In 1836, Bailey retired to his father's house at Old Basford, near Nottingham, to write. In 1856, he received a civil list pension in recognition of his literary work. In 1864, he moved to Jersey, and travelled. In 1876, he returned to England, settling first at Lee near Ilfracombe, and in 1885 at Blackheath. Finally he retired to Nottingham. In June 1901, he received the honorary Doctor of Laws (DLL) from the University of Glasgow.

Bailey died of influenza on 6 September 1902. He was buried in Nottingham Rock (aka Church) Cemetery after a service at St Andrew's Church, Nottingham.

== Works ==
Bailey is known almost exclusively by his one voluminous poem, Festus, first published anonymously in 1839, and then expanded with a second edition in 1845. A vast pageant of theology and philosophy, it comprised in some twelve divisions an attempt to represent the relation of God to man, and to postulate "a gospel of faith and reason combined."

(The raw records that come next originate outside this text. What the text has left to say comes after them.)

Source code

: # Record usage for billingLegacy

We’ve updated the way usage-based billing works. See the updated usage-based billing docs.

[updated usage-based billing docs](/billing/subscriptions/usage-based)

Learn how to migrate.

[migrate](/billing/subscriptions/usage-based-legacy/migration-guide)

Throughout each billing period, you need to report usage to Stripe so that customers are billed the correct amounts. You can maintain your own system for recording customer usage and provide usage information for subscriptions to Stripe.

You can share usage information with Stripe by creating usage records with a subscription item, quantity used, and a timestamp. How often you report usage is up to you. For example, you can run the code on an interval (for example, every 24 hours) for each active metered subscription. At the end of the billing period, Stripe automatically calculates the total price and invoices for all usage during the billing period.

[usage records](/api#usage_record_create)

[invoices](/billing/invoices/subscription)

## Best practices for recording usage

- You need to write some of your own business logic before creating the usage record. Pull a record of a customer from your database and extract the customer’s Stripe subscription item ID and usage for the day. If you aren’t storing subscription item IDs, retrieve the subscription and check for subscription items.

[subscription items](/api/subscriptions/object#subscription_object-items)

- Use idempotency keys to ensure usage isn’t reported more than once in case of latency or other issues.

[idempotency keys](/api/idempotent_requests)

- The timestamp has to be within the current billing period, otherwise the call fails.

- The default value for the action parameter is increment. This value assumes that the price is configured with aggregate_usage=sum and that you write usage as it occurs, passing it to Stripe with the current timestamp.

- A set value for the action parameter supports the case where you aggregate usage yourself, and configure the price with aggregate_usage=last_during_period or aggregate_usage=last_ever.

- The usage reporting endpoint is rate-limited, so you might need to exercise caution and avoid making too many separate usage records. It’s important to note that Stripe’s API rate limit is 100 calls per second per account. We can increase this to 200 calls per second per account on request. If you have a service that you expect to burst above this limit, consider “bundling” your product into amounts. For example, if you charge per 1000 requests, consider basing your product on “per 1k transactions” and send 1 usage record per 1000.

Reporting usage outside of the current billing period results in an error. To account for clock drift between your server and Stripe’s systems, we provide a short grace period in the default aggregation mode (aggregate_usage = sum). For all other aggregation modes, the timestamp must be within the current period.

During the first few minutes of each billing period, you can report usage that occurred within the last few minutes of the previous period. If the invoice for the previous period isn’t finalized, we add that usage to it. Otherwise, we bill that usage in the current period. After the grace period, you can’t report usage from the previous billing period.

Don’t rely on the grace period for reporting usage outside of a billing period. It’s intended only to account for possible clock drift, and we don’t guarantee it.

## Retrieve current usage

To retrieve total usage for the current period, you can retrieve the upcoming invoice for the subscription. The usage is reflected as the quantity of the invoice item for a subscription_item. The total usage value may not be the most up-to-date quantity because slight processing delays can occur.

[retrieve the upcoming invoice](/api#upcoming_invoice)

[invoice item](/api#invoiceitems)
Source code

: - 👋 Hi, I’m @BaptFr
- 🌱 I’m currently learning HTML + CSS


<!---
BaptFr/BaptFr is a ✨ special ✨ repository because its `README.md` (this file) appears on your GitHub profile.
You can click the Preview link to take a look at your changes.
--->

Among the admirers of Festus was Tennyson. Henry Wadsworth Longfellow imitated it in The Golden Legend (1851). Bailey himself described his approach with the neologism "omnist". Margaret Fuller was an enthusiast for the work, if with critical reservations.

The subsequent poems of Bailey, The Angel World (1850), The Mystic (1855), The Age (1858), and The Universal Hymn (1867), were failures. The author then incorporated large extracts of these into the later editions of Festus, which ultimately extended to over 40,000 lines when the final edition was published in 1889. At one time his work was immensely popular, admired for its 'fire of imagination' (Elizabeth Barrett Browning), but, like the other works of the Spasmodic school of which Bailey was considered the father, it is now little read.

In 2021, Edinburgh University Press published a critical edition of Festus, edited by Mischa Willett.